▶ [Instructions to follow] Only the lines containing the string "Default" are needed; copy all of them from the listing.

▶ [Record extracts]
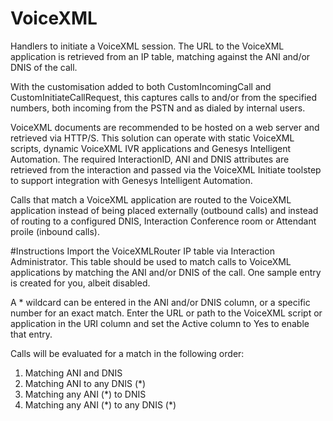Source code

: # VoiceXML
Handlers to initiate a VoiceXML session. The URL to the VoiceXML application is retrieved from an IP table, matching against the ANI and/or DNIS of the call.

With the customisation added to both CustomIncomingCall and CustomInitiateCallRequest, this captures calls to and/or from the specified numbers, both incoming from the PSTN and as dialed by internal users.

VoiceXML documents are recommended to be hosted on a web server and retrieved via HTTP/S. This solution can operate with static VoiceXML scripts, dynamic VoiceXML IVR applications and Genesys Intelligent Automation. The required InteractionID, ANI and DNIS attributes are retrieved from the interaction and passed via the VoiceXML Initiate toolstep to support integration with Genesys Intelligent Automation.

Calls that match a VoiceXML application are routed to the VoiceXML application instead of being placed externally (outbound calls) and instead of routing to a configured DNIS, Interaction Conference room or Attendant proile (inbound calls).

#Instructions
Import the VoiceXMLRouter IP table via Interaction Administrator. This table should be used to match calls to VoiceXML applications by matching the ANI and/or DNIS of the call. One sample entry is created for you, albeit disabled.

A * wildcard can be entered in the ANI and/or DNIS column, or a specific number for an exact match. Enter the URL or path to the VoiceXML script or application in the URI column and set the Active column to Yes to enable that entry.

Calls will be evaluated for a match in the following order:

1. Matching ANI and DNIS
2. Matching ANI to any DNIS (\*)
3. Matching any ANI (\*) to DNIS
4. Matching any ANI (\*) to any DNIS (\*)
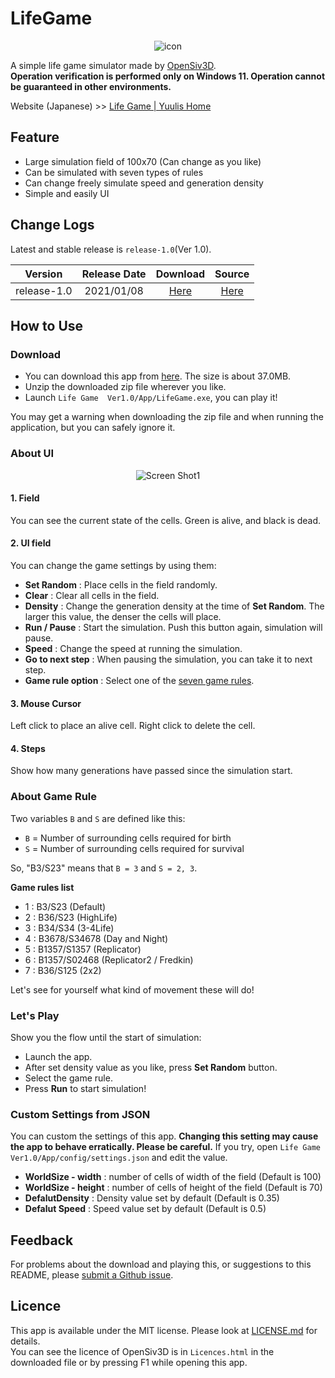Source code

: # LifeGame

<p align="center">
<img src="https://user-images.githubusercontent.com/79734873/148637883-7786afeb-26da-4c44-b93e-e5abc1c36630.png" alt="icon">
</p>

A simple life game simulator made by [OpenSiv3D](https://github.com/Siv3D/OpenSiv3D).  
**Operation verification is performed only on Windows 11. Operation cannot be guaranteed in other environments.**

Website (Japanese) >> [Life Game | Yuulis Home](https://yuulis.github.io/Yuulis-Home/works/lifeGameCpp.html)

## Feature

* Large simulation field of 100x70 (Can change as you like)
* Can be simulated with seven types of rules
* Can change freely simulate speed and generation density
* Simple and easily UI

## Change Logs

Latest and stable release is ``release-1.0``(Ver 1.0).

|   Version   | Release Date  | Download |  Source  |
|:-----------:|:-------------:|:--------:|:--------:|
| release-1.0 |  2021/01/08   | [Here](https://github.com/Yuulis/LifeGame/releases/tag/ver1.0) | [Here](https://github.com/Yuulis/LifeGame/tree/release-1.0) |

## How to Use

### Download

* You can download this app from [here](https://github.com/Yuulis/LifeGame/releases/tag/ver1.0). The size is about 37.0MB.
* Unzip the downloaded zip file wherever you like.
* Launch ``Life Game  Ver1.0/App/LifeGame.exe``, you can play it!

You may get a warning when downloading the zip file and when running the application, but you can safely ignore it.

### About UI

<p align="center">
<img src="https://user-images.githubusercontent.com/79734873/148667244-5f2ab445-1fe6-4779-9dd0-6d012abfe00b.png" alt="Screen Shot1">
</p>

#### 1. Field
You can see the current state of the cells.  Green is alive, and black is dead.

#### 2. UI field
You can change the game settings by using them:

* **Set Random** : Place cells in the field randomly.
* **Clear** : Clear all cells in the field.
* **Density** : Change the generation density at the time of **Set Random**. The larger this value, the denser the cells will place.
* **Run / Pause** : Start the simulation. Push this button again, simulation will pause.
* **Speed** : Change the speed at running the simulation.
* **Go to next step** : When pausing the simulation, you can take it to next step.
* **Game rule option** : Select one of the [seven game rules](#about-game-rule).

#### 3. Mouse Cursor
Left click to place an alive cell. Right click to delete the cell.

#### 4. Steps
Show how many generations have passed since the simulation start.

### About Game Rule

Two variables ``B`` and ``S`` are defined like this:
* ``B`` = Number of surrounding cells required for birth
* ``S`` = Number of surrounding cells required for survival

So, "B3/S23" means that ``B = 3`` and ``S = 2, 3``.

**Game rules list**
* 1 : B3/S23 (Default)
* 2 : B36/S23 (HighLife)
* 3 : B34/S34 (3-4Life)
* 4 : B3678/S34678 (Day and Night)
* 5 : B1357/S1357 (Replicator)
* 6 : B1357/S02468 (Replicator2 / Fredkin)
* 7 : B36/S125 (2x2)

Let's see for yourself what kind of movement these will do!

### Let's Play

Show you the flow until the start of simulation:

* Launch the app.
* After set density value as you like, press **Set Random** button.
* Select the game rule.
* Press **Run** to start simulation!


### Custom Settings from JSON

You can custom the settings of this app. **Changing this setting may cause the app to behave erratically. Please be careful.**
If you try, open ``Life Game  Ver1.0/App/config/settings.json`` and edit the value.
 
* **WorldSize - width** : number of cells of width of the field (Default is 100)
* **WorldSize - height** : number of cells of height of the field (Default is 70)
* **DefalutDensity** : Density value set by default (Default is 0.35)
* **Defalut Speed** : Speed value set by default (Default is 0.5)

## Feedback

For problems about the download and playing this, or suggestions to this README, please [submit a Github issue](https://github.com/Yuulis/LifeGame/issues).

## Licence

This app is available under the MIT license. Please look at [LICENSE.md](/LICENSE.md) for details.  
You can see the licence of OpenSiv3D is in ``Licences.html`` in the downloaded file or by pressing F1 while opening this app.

▶ [Solution to this problem]
* 1 : B3/S23 (Default)
* **WorldSize - width** : number of cells of width of the field (Default is 100)
* **WorldSize - height** : number of cells of height of the field (Default is 70)
* **DefalutDensity** : Density value set by default (Default is 0.35)
* **Defalut Speed** : Speed value set by default (Default is 0.5)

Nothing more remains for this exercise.